“You might as well ask me why I’m living,” Junya Watanabe replied to a journalist who’d tried to find out what motivated his Spring collection. He was smiling. “No theme,” was the non-information which had been emailed to journalists. “Watanabe-San simply wanted to create strong garments by maximizing his techniques to the fullest.”
Anyway, it was fully self-evident that Watanabe had been having fun as a designer, playing around with dozens of ways to slice and dice a trench coat. The first was a more or less regular double-breasted classic, with wide, extended sleeves. Then he got going with 3-D collaging, scissoring the makings of a raincoat into a full-skirted maxi dress, a pinafore, nipped-waist tailored jackets, a kilt, a pencil skirt, a miniskirt suit, a cape, trousers, parka variants, and a ball gown.

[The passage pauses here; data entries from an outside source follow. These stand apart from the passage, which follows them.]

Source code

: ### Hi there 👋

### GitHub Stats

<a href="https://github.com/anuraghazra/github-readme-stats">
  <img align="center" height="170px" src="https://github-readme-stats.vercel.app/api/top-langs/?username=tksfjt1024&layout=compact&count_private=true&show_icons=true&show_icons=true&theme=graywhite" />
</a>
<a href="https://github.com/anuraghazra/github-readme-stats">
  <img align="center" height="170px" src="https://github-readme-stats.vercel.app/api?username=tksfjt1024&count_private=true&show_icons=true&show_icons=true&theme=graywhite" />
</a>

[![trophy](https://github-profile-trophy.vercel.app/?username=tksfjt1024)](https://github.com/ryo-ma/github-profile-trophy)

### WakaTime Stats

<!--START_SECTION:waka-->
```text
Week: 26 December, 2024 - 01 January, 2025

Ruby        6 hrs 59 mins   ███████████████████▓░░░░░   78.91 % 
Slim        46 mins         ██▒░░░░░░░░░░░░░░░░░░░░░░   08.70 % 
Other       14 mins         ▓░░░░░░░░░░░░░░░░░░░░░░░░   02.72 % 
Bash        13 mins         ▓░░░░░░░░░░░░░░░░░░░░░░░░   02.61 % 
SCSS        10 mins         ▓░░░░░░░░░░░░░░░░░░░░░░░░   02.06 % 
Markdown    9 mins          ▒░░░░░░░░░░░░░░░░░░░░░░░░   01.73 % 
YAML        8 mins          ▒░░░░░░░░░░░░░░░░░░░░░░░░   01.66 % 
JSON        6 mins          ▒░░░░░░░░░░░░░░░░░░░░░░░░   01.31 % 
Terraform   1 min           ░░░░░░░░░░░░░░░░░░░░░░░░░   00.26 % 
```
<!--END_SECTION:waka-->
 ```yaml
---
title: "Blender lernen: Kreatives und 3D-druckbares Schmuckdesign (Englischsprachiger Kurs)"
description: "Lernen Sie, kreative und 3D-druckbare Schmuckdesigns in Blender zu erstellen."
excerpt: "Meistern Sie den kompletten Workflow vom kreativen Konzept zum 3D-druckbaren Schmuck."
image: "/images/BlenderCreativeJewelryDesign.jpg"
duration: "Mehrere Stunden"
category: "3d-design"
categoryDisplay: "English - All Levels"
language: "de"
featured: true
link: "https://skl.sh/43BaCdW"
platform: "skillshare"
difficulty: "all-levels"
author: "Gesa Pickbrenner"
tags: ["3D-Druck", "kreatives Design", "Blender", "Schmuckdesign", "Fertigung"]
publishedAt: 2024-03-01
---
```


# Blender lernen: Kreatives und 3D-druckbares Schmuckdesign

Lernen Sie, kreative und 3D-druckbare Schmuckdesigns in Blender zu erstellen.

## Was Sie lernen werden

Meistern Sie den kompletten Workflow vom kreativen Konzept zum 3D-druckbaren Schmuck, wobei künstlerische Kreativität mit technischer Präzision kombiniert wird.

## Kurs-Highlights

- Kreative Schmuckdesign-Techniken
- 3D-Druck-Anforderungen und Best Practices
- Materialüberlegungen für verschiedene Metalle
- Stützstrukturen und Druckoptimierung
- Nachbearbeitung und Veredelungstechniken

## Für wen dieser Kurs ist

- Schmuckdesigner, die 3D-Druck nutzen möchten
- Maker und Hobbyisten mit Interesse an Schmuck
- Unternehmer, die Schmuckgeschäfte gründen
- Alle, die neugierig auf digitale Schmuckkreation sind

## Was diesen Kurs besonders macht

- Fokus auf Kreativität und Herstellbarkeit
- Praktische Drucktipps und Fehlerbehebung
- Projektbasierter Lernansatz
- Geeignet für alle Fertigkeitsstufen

Midway, he removed the front sections of coats, and some men’s tailored jackets, and began fusing them onto shirts and white T-shirts.
Was it a bravura demonstration of Watanabe as a master of conceptual deconstruction? Well, yes—he is that—but also, no. The attraction of Junya Watanabe for his fans is his essential groundedness in making clothes for the street. He put everything with leggings or fluoro stretch pieces. The prints were collaborations commissioned from artists Demsky J. and Bicicleta Sem Freio. They’re modern muralists whose work is made to be experienced and enjoyed in public—just like Watanabe’s designs.